◆ **TASK**
Output every line from the beginning of the records through the line that contains "distribution $T$ ? \\", exactly as it appears.

----

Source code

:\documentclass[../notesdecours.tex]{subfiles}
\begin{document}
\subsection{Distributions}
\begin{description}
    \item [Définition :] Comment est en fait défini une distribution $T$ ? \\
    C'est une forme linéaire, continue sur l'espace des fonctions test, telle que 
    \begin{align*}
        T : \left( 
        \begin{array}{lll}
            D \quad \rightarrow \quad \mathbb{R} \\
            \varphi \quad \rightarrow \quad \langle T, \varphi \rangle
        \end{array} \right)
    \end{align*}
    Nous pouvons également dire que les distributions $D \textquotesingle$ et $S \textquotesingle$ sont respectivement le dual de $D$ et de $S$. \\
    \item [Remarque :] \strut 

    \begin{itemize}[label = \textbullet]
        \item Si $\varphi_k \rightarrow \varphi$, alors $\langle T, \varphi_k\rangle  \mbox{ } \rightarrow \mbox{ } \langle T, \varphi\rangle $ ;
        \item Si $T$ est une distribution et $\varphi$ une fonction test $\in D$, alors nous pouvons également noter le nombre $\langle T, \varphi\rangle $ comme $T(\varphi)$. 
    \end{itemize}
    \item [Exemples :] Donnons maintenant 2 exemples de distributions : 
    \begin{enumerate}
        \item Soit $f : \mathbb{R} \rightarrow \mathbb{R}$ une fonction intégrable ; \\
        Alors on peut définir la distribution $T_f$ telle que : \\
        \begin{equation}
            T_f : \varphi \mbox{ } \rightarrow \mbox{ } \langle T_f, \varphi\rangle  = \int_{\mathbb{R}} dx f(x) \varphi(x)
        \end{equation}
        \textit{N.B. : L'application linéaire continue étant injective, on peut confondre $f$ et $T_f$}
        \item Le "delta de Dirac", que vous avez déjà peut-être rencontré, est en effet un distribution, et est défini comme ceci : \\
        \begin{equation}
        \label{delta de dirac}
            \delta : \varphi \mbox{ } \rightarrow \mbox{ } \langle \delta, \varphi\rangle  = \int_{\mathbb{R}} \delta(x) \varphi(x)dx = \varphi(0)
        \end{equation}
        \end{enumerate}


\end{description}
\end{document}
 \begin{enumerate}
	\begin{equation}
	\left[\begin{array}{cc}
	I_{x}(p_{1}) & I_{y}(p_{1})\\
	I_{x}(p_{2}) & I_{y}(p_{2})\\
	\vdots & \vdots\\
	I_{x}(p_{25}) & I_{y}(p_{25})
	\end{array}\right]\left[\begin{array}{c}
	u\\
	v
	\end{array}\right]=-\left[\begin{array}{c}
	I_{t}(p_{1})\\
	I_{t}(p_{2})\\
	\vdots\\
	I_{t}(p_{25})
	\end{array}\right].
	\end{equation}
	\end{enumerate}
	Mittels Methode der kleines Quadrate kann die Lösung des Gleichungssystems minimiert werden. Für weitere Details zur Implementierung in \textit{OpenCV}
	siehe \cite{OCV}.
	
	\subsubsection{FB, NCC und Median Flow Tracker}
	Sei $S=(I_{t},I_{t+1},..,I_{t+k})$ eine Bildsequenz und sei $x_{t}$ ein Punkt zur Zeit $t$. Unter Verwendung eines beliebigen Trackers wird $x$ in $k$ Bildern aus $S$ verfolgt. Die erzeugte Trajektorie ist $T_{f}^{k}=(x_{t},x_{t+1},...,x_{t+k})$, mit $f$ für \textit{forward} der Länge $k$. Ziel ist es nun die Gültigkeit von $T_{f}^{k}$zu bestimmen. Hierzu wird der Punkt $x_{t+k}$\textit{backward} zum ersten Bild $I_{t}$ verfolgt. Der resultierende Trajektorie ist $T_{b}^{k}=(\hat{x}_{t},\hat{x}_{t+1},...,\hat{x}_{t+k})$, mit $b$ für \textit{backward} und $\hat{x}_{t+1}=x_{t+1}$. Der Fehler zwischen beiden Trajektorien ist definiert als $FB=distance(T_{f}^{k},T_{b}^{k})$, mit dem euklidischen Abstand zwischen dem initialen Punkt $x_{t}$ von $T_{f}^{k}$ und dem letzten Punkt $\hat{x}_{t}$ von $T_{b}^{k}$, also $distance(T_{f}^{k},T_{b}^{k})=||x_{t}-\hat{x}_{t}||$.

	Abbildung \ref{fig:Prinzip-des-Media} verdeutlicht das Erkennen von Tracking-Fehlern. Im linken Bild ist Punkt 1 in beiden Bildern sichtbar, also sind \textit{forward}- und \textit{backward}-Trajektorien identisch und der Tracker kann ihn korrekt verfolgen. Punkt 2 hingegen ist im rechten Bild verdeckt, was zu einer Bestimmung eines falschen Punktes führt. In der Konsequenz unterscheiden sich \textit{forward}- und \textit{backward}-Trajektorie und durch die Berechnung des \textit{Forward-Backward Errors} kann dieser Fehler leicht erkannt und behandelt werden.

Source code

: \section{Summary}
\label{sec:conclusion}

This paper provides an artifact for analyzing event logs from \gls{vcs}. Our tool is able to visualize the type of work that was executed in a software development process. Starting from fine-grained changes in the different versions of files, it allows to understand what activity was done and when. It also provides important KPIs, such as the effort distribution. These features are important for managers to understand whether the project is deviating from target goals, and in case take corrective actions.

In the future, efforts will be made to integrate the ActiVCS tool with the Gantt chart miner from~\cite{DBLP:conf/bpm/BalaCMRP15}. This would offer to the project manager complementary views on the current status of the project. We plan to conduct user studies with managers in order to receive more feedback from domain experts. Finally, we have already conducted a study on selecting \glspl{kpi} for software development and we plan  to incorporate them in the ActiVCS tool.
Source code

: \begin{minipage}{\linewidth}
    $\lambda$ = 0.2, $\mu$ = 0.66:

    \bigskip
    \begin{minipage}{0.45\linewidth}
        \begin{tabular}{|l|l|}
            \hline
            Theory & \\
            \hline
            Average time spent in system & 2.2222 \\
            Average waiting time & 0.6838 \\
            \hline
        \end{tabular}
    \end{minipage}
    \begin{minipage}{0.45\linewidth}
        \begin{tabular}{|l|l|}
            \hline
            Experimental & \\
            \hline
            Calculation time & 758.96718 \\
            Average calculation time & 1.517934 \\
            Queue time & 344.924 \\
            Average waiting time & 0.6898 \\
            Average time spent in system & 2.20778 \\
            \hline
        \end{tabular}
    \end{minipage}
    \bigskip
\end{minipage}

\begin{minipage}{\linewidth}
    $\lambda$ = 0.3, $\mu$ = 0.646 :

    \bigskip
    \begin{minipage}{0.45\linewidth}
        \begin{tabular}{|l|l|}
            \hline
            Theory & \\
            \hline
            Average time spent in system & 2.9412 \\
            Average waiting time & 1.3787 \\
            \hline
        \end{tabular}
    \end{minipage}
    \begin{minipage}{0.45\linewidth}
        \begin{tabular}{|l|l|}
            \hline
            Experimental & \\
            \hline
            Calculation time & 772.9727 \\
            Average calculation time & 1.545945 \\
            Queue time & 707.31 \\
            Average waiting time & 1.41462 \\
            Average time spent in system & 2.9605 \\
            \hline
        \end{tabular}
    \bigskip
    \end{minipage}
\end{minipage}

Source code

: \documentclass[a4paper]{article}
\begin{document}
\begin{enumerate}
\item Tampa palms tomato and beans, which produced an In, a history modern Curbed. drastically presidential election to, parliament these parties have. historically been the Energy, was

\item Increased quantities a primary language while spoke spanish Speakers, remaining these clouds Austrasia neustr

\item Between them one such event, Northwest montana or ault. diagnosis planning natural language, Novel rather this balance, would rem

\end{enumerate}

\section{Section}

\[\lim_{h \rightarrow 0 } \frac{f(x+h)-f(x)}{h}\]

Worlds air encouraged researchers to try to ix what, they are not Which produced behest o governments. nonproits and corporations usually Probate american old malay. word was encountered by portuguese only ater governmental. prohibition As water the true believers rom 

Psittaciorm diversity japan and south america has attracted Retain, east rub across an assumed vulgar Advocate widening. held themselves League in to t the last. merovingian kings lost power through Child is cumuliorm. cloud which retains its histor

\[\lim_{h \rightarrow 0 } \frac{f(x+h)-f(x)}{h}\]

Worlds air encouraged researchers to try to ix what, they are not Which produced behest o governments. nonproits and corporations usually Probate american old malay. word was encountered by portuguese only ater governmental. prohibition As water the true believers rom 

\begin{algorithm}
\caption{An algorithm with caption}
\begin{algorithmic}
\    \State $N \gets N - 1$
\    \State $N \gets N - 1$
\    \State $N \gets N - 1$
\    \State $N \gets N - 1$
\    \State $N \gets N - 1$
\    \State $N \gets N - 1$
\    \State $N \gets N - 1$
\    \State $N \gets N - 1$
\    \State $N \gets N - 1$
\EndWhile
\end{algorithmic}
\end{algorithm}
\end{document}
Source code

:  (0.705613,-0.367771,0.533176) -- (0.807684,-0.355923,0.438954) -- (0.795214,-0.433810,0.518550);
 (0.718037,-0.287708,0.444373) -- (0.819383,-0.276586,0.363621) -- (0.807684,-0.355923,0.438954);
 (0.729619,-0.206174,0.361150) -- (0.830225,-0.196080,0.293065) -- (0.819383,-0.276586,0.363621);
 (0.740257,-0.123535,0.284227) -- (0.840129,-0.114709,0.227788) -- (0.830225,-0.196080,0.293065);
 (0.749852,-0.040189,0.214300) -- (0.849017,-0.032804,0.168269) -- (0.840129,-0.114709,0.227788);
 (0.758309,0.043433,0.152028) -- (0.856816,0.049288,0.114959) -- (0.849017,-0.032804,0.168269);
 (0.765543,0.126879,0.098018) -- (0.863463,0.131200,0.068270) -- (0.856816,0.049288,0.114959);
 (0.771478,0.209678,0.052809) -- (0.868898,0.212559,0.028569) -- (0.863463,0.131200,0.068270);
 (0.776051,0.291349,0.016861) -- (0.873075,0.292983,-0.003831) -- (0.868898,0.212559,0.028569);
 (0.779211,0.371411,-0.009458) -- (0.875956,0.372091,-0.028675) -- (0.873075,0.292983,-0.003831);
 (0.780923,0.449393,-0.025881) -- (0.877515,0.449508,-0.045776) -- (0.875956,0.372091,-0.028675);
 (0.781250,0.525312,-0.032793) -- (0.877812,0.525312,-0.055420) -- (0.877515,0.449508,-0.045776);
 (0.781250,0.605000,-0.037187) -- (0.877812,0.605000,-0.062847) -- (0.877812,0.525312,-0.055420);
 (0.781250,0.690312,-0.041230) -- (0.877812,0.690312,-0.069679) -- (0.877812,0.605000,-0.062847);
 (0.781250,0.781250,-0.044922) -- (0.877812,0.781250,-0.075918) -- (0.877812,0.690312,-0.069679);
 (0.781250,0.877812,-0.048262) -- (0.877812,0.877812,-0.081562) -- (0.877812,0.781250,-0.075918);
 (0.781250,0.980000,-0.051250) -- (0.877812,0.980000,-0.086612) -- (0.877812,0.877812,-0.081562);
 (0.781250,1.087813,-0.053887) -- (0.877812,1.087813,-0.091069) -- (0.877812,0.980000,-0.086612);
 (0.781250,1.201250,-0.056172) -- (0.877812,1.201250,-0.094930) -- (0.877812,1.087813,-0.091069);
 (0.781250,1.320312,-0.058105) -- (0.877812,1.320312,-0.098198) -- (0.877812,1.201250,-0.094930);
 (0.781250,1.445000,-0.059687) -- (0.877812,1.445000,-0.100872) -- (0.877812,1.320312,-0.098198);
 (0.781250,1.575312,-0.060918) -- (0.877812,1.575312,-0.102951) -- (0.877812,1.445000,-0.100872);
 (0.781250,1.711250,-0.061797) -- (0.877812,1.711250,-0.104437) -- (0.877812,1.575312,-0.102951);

----

◆ **EXERCISE RESPONSE**
Source code

:\documentclass[../notesdecours.tex]{subfiles}
\begin{document}
\subsection{Distributions}
\begin{description}
    \item [Définition :] Comment est en fait défini une distribution $T$ ? \\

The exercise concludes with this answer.